On March 14, 2016, Plaintiff Liberty Mutual Insurance Company filed a motion for a preliminary injunction. A hearing on the motion was scheduled for April 5, 2016 at 2:00 p.m. The hearing was converted to a status conference as a result of time constraints. At the status conference, the parties discussed their disagreement over Plaintiff's request for relief.

The contracts at issue in the dispute support Liberty Mutual's claim for injunctive relief, particularly the requirement that Defendants post collateral in the amount of Liberty Mutual's perceived liability. Defendants' main argument against being required to post collateral was its claim that sufficient receivables and anticipated receivables remained in the underlying construction contracts to make Liberty Mutual whole.

Liberty Mutual, in addition to seeking collateral, sought the production of Defendants' books and records, consistent with the terms of the surety contracts. Liberty Mutual also sought, and the parties agreed to, a prohibition on any transfers made by Defendants out of the ordinary course of business.

Supplemental briefing was ordered following discovery by Liberty into Defendants' books and records and financial information related to projects underlying the surety bonds and Defendants' discovery into Liberty Mutual's assessment of its own liability and the reasonableness of that assessment.

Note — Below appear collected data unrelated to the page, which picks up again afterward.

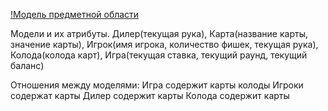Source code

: [!Модель предметной области](https://github.com/bashkov-01/rtippo/issues/1#issue-2191411905)






Модели и их атрибуты. 
Дилер(текущая рука), Карта(название карты, значение карты), Игрок(имя игрока, количество фишек, текущая рука), Колода(колода карт), Игра(текущая ставка, текущий раунд, текущий баланс)

Отношения между моделями:
Игра содержит карты колоды
Игроки содержат карты
Дилер содержит карты
Колода содержит карты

The parties timely submitted their supplemental briefs. The briefs do not reveal that any relevant information has been uncovered that would suggest that the amount of the posting requirement requested by Liberty is unreasonable. Defendants continue to argue that sufficient receivables remain in the uncompleted construction projects to satisfy all of the claims that Liberty has received under the contracts (from subcontractors, suppliers, etc.). But that argument does not address the purpose of the posting requirement. That purpose, as numerous courts have recognized, is to avoid Liberty having to furnish any of its own capital to cover payment gaps between payables and receivables related to the contract. See, e.g., Safeco Ins. Co. of Am. v. Oakland Excavating Co., Case No. 08-10546, 2009 WL 1658404, at *4 (E.D. Mich. June 12, 2009) (requiring collateral posting for potential loss if claims must be paid and discussing relevant caselaw). That is, the posting requirement in the contract requires Defendants to finance the payment claims, rather than Liberty. It may be that Defendants recuperate some or all of the money posted to satisfy claims in the interim because there are sufficient receivables and funds in the contracts to cover expenses. But that does not mean that Defendants are not required to cover expenses in the interim.

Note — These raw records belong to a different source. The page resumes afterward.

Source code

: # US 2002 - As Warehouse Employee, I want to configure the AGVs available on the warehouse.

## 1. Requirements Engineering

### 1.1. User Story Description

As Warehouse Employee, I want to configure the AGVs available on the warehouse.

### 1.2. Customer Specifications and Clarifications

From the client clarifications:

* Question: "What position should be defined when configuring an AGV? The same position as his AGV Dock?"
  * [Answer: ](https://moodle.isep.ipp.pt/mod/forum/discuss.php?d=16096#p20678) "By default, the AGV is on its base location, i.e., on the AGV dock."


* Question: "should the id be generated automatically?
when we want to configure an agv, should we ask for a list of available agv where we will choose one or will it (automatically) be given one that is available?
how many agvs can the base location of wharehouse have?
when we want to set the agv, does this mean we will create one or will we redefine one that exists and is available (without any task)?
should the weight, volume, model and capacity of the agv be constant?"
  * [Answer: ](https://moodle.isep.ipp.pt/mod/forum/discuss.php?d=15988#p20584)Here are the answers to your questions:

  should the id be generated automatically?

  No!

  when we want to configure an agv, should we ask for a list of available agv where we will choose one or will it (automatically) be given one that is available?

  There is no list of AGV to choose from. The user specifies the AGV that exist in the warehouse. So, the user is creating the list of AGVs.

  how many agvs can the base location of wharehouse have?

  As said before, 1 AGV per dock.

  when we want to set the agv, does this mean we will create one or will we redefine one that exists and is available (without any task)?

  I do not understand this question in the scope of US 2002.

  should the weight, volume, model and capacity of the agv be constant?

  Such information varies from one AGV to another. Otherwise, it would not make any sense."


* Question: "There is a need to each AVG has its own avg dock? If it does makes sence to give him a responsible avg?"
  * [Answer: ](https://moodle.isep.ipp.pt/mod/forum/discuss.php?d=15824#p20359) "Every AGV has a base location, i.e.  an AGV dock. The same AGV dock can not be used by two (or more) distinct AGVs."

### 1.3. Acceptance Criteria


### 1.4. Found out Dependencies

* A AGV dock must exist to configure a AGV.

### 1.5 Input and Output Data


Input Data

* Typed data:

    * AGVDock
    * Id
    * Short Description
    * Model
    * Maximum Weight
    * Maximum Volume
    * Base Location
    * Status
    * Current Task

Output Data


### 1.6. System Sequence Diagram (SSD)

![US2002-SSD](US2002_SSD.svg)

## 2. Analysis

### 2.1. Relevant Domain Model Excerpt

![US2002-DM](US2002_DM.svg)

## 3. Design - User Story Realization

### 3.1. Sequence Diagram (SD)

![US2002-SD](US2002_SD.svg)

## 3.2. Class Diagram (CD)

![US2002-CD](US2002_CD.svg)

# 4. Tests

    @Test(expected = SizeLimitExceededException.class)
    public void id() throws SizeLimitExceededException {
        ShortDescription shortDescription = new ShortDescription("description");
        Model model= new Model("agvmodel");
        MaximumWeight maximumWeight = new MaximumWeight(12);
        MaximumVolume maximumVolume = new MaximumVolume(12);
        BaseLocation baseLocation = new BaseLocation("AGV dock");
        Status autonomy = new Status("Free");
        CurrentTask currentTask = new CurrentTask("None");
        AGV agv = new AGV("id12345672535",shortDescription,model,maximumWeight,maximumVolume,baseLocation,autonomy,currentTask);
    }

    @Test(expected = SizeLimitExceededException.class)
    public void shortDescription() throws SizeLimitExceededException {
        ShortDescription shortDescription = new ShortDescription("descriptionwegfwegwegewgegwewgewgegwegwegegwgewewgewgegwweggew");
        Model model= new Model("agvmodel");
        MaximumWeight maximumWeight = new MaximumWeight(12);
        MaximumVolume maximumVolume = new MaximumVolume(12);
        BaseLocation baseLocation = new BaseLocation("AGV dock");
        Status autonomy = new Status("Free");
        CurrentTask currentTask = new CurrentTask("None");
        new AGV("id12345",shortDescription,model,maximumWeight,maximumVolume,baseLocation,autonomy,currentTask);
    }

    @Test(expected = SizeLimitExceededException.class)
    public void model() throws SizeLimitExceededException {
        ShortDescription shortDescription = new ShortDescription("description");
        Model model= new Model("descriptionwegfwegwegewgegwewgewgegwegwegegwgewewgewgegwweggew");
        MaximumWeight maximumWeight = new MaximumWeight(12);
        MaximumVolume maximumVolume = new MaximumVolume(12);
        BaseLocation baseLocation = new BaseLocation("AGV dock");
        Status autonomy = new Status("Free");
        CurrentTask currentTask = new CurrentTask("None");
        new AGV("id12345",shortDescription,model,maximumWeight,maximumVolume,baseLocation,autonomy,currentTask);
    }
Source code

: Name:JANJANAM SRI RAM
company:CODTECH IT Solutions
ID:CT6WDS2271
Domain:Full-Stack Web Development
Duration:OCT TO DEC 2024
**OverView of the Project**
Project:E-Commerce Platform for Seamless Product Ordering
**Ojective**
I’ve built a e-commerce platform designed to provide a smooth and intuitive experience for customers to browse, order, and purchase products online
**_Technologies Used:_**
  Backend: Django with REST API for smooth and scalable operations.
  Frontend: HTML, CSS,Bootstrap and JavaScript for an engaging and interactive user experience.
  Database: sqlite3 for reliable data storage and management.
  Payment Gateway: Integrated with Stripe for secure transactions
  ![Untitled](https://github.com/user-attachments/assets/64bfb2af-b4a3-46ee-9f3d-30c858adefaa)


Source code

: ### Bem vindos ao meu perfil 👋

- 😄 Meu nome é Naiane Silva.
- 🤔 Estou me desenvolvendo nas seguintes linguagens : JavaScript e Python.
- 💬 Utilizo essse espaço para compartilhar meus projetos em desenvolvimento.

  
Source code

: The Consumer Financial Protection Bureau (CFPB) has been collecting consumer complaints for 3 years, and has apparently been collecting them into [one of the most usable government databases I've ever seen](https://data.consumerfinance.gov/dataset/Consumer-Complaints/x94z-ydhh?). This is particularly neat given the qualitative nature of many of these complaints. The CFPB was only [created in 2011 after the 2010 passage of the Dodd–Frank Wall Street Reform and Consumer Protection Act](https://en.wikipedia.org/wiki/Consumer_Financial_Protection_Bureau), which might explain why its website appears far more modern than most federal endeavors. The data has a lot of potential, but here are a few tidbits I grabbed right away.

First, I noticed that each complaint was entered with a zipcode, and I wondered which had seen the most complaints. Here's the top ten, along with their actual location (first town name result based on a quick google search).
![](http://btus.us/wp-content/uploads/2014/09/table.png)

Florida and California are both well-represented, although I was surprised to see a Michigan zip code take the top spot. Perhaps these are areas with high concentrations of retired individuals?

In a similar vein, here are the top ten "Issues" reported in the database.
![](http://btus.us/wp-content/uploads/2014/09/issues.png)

Defendants will be required to post collateral in the amount of $12,500,000. This amount is justified by Liberty's representations that it has received payment bond claims in excess of $13,000,000. Liberty justifies the amount by adding Defendants' contract payables of $10,000,000 to Liberty's gap financing of $2,500,000. Defendants requested the $2,500,000 gap financing when it faced a shortfall between its receivables and payables on a project for the North Carolina Department of Transportation. The NCDOT was withholding certain receivables because it believed the performance of Defendants was deficient in certain material respects. Defendants began struggling to satisfy their payables and sought a loan from Liberty to that end. Defendants hoped the gap financing would allow them to salvage the contract projects by keeping contractors working on the jobs while they sorted out the dispute with NCDOT.

But Liberty has no interim liability in the amount of $2,500,000. That amount is owed by Defendants but does not fall within the type of exposure that the posting requirement is designed to protect Liberty from. The estimated $13,000,000 in payment bond claims is, however. That amount is sufficient to justify the $12,500,000 posting request.

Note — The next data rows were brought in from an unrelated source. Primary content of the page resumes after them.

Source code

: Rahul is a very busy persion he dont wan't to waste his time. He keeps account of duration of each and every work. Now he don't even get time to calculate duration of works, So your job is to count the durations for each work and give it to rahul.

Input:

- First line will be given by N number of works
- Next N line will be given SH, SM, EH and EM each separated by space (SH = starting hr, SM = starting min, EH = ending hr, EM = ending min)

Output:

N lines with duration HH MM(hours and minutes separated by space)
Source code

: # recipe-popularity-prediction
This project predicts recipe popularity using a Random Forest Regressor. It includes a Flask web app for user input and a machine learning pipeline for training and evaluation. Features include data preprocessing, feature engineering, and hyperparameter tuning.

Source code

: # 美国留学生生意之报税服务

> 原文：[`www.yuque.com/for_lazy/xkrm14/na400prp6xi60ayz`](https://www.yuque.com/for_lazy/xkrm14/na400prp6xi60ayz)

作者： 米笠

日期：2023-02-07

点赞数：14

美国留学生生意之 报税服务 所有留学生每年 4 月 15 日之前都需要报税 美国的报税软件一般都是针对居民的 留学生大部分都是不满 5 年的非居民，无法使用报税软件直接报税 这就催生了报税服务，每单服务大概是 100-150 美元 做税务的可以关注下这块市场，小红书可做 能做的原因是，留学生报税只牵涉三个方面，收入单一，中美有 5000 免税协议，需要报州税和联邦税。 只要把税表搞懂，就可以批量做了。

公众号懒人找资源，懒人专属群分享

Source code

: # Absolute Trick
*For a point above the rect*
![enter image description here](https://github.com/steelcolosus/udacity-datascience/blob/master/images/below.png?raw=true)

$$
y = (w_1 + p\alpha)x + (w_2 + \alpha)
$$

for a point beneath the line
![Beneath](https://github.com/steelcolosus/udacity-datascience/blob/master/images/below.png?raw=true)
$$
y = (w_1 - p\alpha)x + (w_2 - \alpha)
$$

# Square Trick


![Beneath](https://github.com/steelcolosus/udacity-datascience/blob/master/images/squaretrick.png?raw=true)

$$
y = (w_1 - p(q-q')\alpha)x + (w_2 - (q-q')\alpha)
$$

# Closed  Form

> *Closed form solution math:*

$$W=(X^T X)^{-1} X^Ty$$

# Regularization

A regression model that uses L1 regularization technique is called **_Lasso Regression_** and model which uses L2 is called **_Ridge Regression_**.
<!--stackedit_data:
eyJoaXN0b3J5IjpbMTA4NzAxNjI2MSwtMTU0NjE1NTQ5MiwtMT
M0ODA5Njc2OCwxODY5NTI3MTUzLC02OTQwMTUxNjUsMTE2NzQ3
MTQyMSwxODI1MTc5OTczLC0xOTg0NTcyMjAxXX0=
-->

Finally, Defendants have filed a motion for leave to file a second amended answer. Liberty does not oppose the request. Defendants' motion will be granted and they will be directed to file their second amended answer on the docket.

Accordingly, it is ORDERED that the hearing scheduled for June 15, 2016, at 2:00 p.m. is CANCELLED because oral argument will not aid in the disposition of the motion. E.D. Mich. L.R. 7.1(f)(2).

It is further ORDERED that Plaintiff Liberty Mutual's Motion for a Preliminary Injunction, ECF No. 21, is GRANTED.

It is further ORDERED that Defendants are DIRECTED to post collateral with Liberty Mutual in the amount of $12,500,000.00 on or before June 24, 2016.

It is further ORDERED that Defendants' Motion to Amend, ECF No. 50, is GRANTED.

It is further ORDERED that Defendants are DIRECTED to file their second amended answer on the Court's docket on or before June 17, 2016.